SOUTHCOM Commander Kelly: Leveraging U.S. strengths to promote the rule of law
By Emory University School of Law | Emory Law | March 9, 2015
General John F. Kelly is not a lawyer, but he “does law.” That is how he began to explain his position as Commander of the U.S. Southern Command. As one of five four-star generals charged by the president to lead the Department of Defense security cooperation in designated segments of the world, Kelly oversees Central and South America and the Caribbean Sea (except U.S. commonwealths, territories, and possessions) — some 16 million square miles.
On March 4, 2015, Kelly visited the school as a guest of Emory Law’s International Humanitarian Law Clinic and at the request of his good friends John M. Dowd 65L and Carole L. Dowd 65L. The International Humanitarian Law Clinic works directly with international tribunals, militaries, non-government organizations, and other entities to enhance legal protections during wartime and ensure accountability for war crimes, genocide, and crimes against humanity. In particular, under Professor Laurie Blank’s leadership and building on Kelly’s prior visit to Emory in 2009, the IHL Clinic has forged a unique relationship with the United States Marine Corps, providing assistance in incorporating law of armed conflict and rule of law components into training and education curricula and programs.
During his visit at the law school, Kelly offered insight on the role of law in military and security operations, telling students and other attendees that virtually everything he does in his position has legal implications — which is why, as he quipped, “he keeps a lawyer in his back pocket.” The law, and an unwavering belief in fundamental tenets of right and wrong, serves as an essential guide as he deals with the challenges of border security, public health, the Guantanamo detention facility, and drug cartels that commit horrendous human rights violations within the region under his command.
Kelly also toured the Emory Hospital Serious Communicable Diseases Unit, meeting with the doctors who run the facility and treated the Ebola patients last summer to learn about best practices for preparedness, including in the expeditionary context of U.S. military assistance. In a visit to the Emory University School of Medicine’s Trauma and Anxiety Recovery Program, Kelly saw up close the cutting edge work being done to treat military veterans and others battling post-traumatic stress disorder.

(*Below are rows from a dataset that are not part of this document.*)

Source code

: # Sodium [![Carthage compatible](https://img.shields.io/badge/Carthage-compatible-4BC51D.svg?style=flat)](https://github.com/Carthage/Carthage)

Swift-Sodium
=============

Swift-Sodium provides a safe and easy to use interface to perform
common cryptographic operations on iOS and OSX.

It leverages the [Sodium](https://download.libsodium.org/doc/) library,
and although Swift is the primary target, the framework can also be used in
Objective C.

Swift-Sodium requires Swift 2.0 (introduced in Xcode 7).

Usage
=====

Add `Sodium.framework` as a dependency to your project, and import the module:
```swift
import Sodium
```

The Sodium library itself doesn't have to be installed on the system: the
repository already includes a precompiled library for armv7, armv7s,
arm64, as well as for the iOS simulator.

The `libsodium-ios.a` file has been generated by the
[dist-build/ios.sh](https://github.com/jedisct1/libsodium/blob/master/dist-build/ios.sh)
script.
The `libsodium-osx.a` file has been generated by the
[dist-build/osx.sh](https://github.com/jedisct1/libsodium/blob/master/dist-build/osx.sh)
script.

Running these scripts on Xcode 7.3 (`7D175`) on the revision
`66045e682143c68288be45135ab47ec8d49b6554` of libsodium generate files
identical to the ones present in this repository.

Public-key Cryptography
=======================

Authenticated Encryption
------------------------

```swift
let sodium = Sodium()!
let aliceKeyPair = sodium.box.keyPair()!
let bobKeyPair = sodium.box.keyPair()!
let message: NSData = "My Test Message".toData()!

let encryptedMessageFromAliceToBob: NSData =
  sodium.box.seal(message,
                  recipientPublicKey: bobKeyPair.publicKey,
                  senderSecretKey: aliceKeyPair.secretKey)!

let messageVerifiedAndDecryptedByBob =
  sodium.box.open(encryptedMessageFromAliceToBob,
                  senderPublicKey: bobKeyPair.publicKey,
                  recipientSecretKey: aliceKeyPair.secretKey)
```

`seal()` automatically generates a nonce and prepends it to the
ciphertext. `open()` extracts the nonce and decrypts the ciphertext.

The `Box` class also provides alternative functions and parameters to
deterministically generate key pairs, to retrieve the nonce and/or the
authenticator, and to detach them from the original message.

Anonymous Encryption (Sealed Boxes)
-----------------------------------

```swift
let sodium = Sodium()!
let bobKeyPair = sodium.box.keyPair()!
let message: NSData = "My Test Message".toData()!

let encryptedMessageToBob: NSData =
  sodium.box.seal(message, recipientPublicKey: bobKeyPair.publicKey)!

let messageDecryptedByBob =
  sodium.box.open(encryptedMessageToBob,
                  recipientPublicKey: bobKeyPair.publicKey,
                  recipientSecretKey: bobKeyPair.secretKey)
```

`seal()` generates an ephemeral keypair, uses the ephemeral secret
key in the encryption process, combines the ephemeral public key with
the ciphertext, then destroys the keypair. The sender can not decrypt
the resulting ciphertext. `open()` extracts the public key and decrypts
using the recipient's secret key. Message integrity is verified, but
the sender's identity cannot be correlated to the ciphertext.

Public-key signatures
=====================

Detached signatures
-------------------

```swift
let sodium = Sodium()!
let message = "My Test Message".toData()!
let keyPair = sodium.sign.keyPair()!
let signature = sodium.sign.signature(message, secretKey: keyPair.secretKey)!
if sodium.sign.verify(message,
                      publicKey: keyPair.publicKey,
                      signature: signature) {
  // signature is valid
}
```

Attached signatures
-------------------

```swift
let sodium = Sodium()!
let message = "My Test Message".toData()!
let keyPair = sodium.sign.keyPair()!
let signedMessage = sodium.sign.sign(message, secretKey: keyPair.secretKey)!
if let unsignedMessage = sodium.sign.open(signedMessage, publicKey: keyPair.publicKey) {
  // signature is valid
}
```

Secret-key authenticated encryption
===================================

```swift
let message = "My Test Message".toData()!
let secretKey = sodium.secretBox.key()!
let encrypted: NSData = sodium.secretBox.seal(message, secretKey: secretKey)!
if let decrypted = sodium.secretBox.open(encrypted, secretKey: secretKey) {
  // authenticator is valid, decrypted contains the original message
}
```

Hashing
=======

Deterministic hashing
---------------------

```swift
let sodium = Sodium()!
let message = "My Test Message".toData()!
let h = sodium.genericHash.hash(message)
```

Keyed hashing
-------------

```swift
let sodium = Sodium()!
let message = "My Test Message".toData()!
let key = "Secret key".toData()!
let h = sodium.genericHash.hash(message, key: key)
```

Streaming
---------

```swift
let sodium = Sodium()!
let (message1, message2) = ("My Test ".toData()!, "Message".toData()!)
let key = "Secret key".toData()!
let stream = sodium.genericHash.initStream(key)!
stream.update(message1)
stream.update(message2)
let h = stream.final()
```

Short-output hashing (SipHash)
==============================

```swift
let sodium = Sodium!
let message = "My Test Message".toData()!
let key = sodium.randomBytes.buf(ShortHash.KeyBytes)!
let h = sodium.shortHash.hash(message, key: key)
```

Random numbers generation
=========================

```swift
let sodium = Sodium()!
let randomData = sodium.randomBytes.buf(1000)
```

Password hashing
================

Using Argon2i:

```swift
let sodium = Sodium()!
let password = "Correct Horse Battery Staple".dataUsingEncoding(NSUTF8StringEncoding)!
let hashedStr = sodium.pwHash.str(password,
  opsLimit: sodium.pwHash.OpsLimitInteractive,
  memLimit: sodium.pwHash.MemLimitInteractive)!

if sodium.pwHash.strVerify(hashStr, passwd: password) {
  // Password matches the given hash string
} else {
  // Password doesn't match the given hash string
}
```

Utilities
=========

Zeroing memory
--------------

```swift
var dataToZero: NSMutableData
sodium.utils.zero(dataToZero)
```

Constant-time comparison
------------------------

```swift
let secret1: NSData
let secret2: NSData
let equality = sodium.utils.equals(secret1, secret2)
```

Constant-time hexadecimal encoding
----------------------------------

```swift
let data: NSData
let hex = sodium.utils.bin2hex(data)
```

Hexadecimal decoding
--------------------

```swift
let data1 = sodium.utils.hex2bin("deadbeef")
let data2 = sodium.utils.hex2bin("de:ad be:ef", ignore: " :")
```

In his public address at the law school, and during a talk in Professor Laurie Blank’s National Security Law class, Kelly highlighted the dangers posed by the drug cartels, including links to international terror. Beyond security concerns, America has a moral responsibility to help, Kelly opined, suggesting that the next time drug users hear about the violent acts committed by cartels (not unlike the violence perpetrated by ISIS, he said), they should look in a mirror and assess their own fault. “America is a society of wonderful, caring people. We give to charity. We are there when a crisis occurs. America rocks, in my opinion; but the people who decide to use cocaine likely don’t understand what that drug use affects in Honduras, for instance. They don’t see themselves as contributing to this breakdown in society. I believe that if they truly understood, there would be less using.”
Kelly enthusiastically took a range of questions during both events at the law school, complimenting students on their insightful questions. During the Q&A, he tackled negative perceptions of the Guantanamo Bay detention facility and complex issues regarding immigration, trade with Cuba and the potential effects of sequestration on national security. He also challenged students to make a personal decision to choose right over wrong.

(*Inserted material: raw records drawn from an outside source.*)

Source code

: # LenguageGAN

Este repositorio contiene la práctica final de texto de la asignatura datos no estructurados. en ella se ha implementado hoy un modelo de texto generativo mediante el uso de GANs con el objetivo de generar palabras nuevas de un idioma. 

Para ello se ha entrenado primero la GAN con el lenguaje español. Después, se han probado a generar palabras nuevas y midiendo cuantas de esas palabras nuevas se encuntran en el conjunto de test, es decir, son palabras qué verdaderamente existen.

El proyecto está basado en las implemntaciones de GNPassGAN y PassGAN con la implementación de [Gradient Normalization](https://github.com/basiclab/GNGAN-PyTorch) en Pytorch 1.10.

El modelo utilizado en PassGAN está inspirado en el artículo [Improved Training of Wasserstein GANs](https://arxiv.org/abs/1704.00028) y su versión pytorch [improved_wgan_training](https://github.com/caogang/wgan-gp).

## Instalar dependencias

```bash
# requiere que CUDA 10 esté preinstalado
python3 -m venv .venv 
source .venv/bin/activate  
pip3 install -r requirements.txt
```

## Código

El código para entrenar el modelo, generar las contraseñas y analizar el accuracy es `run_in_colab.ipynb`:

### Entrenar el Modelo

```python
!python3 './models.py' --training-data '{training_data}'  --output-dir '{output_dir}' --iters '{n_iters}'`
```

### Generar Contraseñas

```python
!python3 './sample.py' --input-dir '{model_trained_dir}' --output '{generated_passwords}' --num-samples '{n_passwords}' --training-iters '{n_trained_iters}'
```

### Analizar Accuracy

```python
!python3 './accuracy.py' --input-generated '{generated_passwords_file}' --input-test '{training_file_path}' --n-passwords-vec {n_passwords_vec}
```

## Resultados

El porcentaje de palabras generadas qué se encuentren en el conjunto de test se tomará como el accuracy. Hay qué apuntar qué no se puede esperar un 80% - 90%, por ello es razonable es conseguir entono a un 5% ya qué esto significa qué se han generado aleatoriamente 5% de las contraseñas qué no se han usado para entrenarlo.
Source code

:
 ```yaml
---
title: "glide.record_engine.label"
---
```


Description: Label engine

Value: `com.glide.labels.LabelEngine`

The U.S. is, in Kelly’s estimation, the “biggest proponent and practitioner of human rights” in the world; but individuals must contribute for this to remain so. “My pitch is not to join the military. My pitch is to serve your country in some way. Be part of this great nation. Welcome immigrants. Don’t whine when you get called to jury duty. Pay your taxes. There is a lot of work to be done out of uniform.”
Regarding Kelly’s visit to the law school, Robert Schapiro, dean and Asa Griggs Candler Professor of Law, said, “Emory’s work on international law and armed conflict through the IHL Clinic offers unique opportunities for engagement with the U.S. military on rule of law issues. Kelly’s visit highlights this cutting-edge example of Emory’s mission to promote the rule of law at home and abroad.”